My son Ethan has taught our cat, Pancake, to walk on a leash. Pancake, who gets lost easily because of a chronic nose infection, loves to go outside. We got tired of searching for our loveable cat so we confined him to our catio (a backyard enclosure that keeps a cat from escaping). Most nights, Pancake would sit on a living room easy chair and stare longingly at the street. Occasionally he’d voice his feelings with a mournful cry and then offer a long stare and swish of his tail at his mean owners. I’d then drop the curtain and usher him to the backyard. That would only make his tail swish at me using words not suitable to print. As I closed the sliding door, I reminded Pancake to not use such language in front of the children. His tail, in other words, tells lots of tales.

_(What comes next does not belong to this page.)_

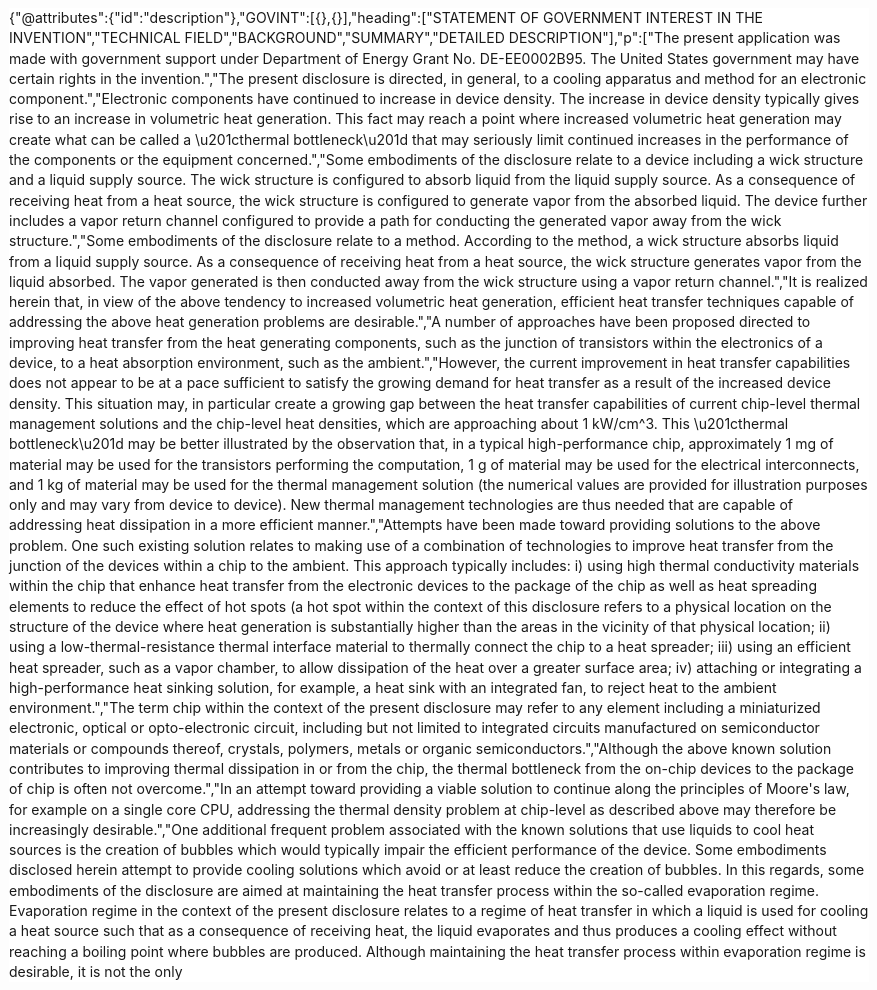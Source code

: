 {"@attributes":{"id":"description"},"GOVINT":[{},{}],"heading":["STATEMENT OF GOVERNMENT INTEREST IN THE INVENTION","TECHNICAL FIELD","BACKGROUND","SUMMARY","DETAILED DESCRIPTION"],"p":["The present application was made with government support under Department of Energy Grant No. DE-EE0002B95. The United States government may have certain rights in the invention.","The present disclosure is directed, in general, to a cooling apparatus and method for an electronic component.","Electronic components have continued to increase in device density. The increase in device density typically gives rise to an increase in volumetric heat generation. This fact may reach a point where increased volumetric heat generation may create what can be called a \u201cthermal bottleneck\u201d that may seriously limit continued increases in the performance of the components or the equipment concerned.","Some embodiments of the disclosure relate to a device including a wick structure and a liquid supply source. The wick structure is configured to absorb liquid from the liquid supply source. As a consequence of receiving heat from a heat source, the wick structure is configured to generate vapor from the absorbed liquid. The device further includes a vapor return channel configured to provide a path for conducting the generated vapor away from the wick structure.","Some embodiments of the disclosure relate to a method. According to the method, a wick structure absorbs liquid from a liquid supply source. As a consequence of receiving heat from a heat source, the wick structure generates vapor from the liquid absorbed. The vapor generated is then conducted away from the wick structure using a vapor return channel.","It is realized herein that, in view of the above tendency to increased volumetric heat generation, efficient heat transfer techniques capable of addressing the above heat generation problems are desirable.","A number of approaches have been proposed directed to improving heat transfer from the heat generating components, such as the junction of transistors within the electronics of a device, to a heat absorption environment, such as the ambient.","However, the current improvement in heat transfer capabilities does not appear to be at a pace sufficient to satisfy the growing demand for heat transfer as a result of the increased device density. This situation may, in particular create a growing gap between the heat transfer capabilities of current chip-level thermal management solutions and the chip-level heat densities, which are approaching about 1 kW\/cm^3. This \u201cthermal bottleneck\u201d may be better illustrated by the observation that, in a typical high-performance chip, approximately 1 mg of material may be used for the transistors performing the computation, 1 g of material may be used for the electrical interconnects, and 1 kg of material may be used for the thermal management solution (the numerical values are provided for illustration purposes only and may vary from device to device). New thermal management technologies are thus needed that are capable of addressing heat dissipation in a more efficient manner.","Attempts have been made toward providing solutions to the above problem. One such existing solution relates to making use of a combination of technologies to improve heat transfer from the junction of the devices within a chip to the ambient. This approach typically includes: i) using high thermal conductivity materials within the chip that enhance heat transfer from the electronic devices to the package of the chip as well as heat spreading elements to reduce the effect of hot spots (a hot spot within the context of this disclosure refers to a physical location on the structure of the device where heat generation is substantially higher than the areas in the vicinity of that physical location; ii) using a low-thermal-resistance thermal interface material to thermally connect the chip to a heat spreader; iii) using an efficient heat spreader, such as a vapor chamber, to allow dissipation of the heat over a greater surface area; iv) attaching or integrating a high-performance heat sinking solution, for example, a heat sink with an integrated fan, to reject heat to the ambient environment.","The term chip within the context of the present disclosure may refer to any element including a miniaturized electronic, optical or opto-electronic circuit, including but not limited to integrated circuits manufactured on semiconductor materials or compounds thereof, crystals, polymers, metals or organic semiconductors.","Although the above known solution contributes to improving thermal dissipation in or from the chip, the thermal bottleneck from the on-chip devices to the package of chip is often not overcome.","In an attempt toward providing a viable solution to continue along the principles of Moore's law, for example on a single core CPU, addressing the thermal density problem at chip-level as described above may therefore be increasingly desirable.","One additional frequent problem associated with the known solutions that use liquids to cool heat sources is the creation of bubbles which would typically impair the efficient performance of the device. Some embodiments disclosed herein attempt to provide cooling solutions which avoid or at least reduce the creation of bubbles. In this regards, some embodiments of the disclosure are aimed at maintaining the heat transfer process within the so-called evaporation regime. Evaporation regime in the context of the present disclosure relates to a regime of heat transfer in which a liquid is used for cooling a heat source such that as a consequence of receiving heat, the liquid evaporates and thus produces a cooling effect without reaching a boiling point where bubbles are produced. Although maintaining the heat transfer process within evaporation regime is desirable, it is not the only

Something drew the Marshall family to purchase a red harness decorated with a smiling cat in white embroidery and matching red six foot leash. The leash is made out of an elastic material which seems to be suited to pull a cat over different outdoor surfaces – grass, concrete, beauty bark and landscaping sand. I say “pull” because most cats when wearing the harness prefer to flop down on their side which, on the somewhat positive side, highlights the smiling kitty image on the chest strap. If one wants to walk with one’s cat, the only way to do it is to take the cat for a drag – across the lawn, the street and the landscaping. And that’s how it was with us until we finally caught up to Elijah who was pulling Pancake. The two of them looked like the paddle and ball game with Elijah as the paddle and Pancake as the ball.
After a lot of patience and diligent work, Ethan trained Pancake to walk all the way around Eastlake on a leash. No dragging, no running, the two of them walk all the way around with a few breaks here and there to enjoy the view. Many folks are surprised and energized when they see the smiling couple, a 12 year old holding the leash of a cat. I know that cats don’t smile in the traditional human sense, but Pancake is happy when he’s walking. No longer do we have the mournful cry of a cat who wants to be outside and no longer does his tail swish in an insulting way.
Saint Paul writes that perfect freedom is found in Christ. This is not the type of freedom we might expect. It’s a freedom that is like following a path. Pancake has found happiness with Ethan and the leash. The cat is harnessed to someone who will protect and guide – away from dogs and joggers. At the same time, Pancake is where he dreams to be, outside.
Freedom in Christ involves a leash, you on one end, Christ on the other. He won’t let you walk too far ahead, or fall too far behind. He’ll keep you on the safe path, steer you around overzealous dogs, away from oblivious joggers, and will give you a rest on a rock overlooking a calm lake (and maybe even let you chase a few ducks). Freedom in Christ also shows God’s patience with us. God will train, train and train more. As we flop on the ground and refuse to be led, God will be patient.
For those of us who long to be outside, yet get lost easily, Christ will patiently guide us.